One of the byproducts of doing research for my next two books, Where Did They Put the Gestapo Headquarters? A Walking Tour of Nazi Occupied Paris, is learning how many war criminals (Nazi as well as collaborators) were either never brought to justice or received relatively light sentences compared to the enormity of their crimes. Underground rat lines (click here to read Odessa:  Myth or Truth) provided notorious Nazis with escape routes to South America. Protection was offered to some by Catholic Church officials. Many escaped during the chaos at the end of the war and returned to Germany to live out their remaining lives under either their given or assumed names. Politicians and government officials pardoned many of them after their convictions. However, it was only after 1998 that we became fully aware of the American, British, and Soviet recruitment of former Nazi scientists, engineers, and doctors during the immediate aftermath of the war. The American efforts were known as Operation Paperclip while the Soviet counterpart was Operation Osoaviakhim. 
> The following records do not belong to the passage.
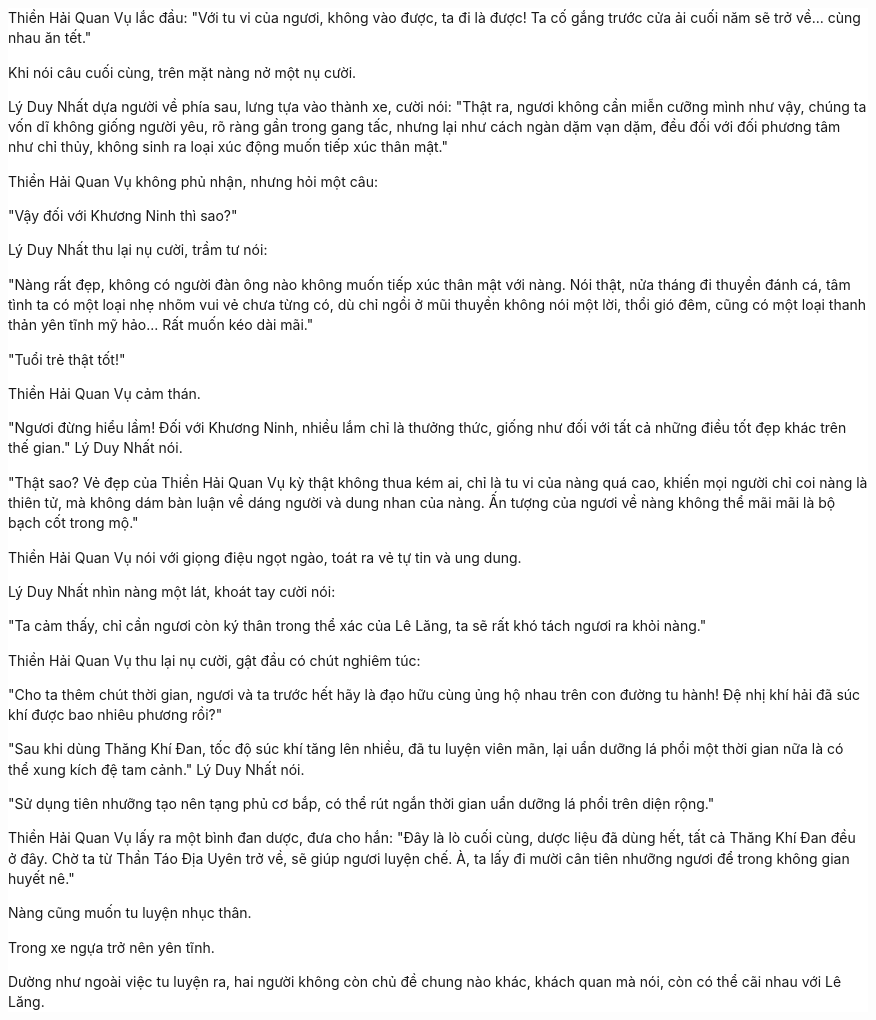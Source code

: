 Thiền Hải Quan Vụ lắc đầu: "Với tu vi của ngươi, không vào được, ta đi là được! Ta cố gắng trước cửa ải cuối năm sẽ trở về... cùng nhau ăn tết."

Khi nói câu cuối cùng, trên mặt nàng nở một nụ cười.

Lý Duy Nhất dựa người về phía sau, lưng tựa vào thành xe, cười nói: "Thật ra, ngươi không cần miễn cưỡng mình như vậy, chúng ta vốn dĩ không giống người yêu, rõ ràng gần trong gang tấc, nhưng lại như cách ngàn dặm vạn dặm, đều đối với đối phương tâm như chỉ thủy, không sinh ra loại xúc động muốn tiếp xúc thân mật."

Thiền Hải Quan Vụ không phủ nhận, nhưng hỏi một câu:

"Vậy đối với Khương Ninh thì sao?"

Lý Duy Nhất thu lại nụ cười, trầm tư nói:

"Nàng rất đẹp, không có người đàn ông nào không muốn tiếp xúc thân mật với nàng. Nói thật, nửa tháng đi thuyền đánh cá, tâm tình ta có một loại nhẹ nhõm vui vẻ chưa từng có, dù chỉ ngồi ở mũi thuyền không nói một lời, thổi gió đêm, cũng có một loại thanh thản yên tĩnh mỹ hảo... Rất muốn kéo dài mãi."

"Tuổi trẻ thật tốt!"

Thiền Hải Quan Vụ cảm thán.

"Ngươi đừng hiểu lầm! Đối với Khương Ninh, nhiều lắm chỉ là thưởng thức, giống như đối với tất cả những điều tốt đẹp khác trên thế gian." Lý Duy Nhất nói.

"Thật sao? Vẻ đẹp của Thiền Hải Quan Vụ kỳ thật không thua kém ai, chỉ là tu vi của nàng quá cao, khiến mọi người chỉ coi nàng là thiên tử, mà không dám bàn luận về dáng người và dung nhan của nàng. Ấn tượng của ngươi về nàng không thể mãi mãi là bộ bạch cốt trong mộ."

Thiền Hải Quan Vụ nói với giọng điệu ngọt ngào, toát ra vẻ tự tin và ung dung.

Lý Duy Nhất nhìn nàng một lát, khoát tay cười nói:

"Ta cảm thấy, chỉ cần ngươi còn ký thân trong thể xác của Lê Lăng, ta sẽ rất khó tách ngươi ra khỏi nàng."

Thiền Hải Quan Vụ thu lại nụ cười, gật đầu có chút nghiêm túc:

"Cho ta thêm chút thời gian, ngươi và ta trước hết hãy là đạo hữu cùng ủng hộ nhau trên con đường tu hành! Đệ nhị khí hải đã súc khí được bao nhiêu phương rồi?"

"Sau khi dùng Thăng Khí Đan, tốc độ súc khí tăng lên nhiều, đã tu luyện viên mãn, lại uẩn dưỡng lá phổi một thời gian nữa là có thể xung kích đệ tam cảnh." Lý Duy Nhất nói.

"Sử dụng tiên nhưỡng tạo nên tạng phủ cơ bắp, có thể rút ngắn thời gian uẩn dưỡng lá phổi trên diện rộng."

Thiền Hải Quan Vụ lấy ra một bình đan dược, đưa cho hắn: "Đây là lò cuối cùng, dược liệu đã dùng hết, tất cả Thăng Khí Đan đều ở đây. Chờ ta từ Thần Táo Địa Uyên trở về, sẽ giúp ngươi luyện chế. À, ta lấy đi mười cân tiên nhưỡng ngươi để trong không gian huyết nê."

Nàng cũng muốn tu luyện nhục thân.

Trong xe ngựa trở nên yên tĩnh.

Dường như ngoài việc tu luyện ra, hai người không còn chủ đề chung nào khác, khách quan mà nói, còn có thể cãi nhau với Lê Lăng.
Dr. Wernher von Braun (left) and Dr. Kurt Debus (right), director of Kennedy Space Center, attend the Saturn 500F rollout. Photo by NASA (26 May 1966). PD-U.S. Government. Wikimedia Commons.
Dr. Wernher von Braun (left) and Dr. Kurt Debus (right), director of Kennedy Space Center, attend the Saturn 500F rollout. Photo by NASA (26 May 1966). PD-U.S. Government. Wikimedia Commons.

Did you Know?

Did you know the U.S. Government began declassifying World War II documents in the 1960s? However, it wasn’t until 1998 when President Clinton signed into law the Nazi War Crimes Disclosure Act that historians began to fully understand the involvement of the Allies in protecting certain Nazis who were clearly either directly or indirectly responsible for war crimes including crimes against humanity.  The purpose of the act and its “Interagency Working Group” (IWG) was to fully disclose the remaining millions of pages of classified documents pertaining to war crimes committed by the Nazis and the Japanese. One of the results was the complete declassification of OSS documents (the OSS was the wartime American intelligence agency that morphed into the CIA after the war). The IWG also disclosed the involvement of the former Allied governments (United States, Britain, and the Soviet Union) in a post-war competition to see which country could recruit the most valuable Nazi scientists, engineers, technicians, and doctors. In all, the United States recruited more than 1,600 former Nazis while the Soviet Union forcibly recruited more than 2,200.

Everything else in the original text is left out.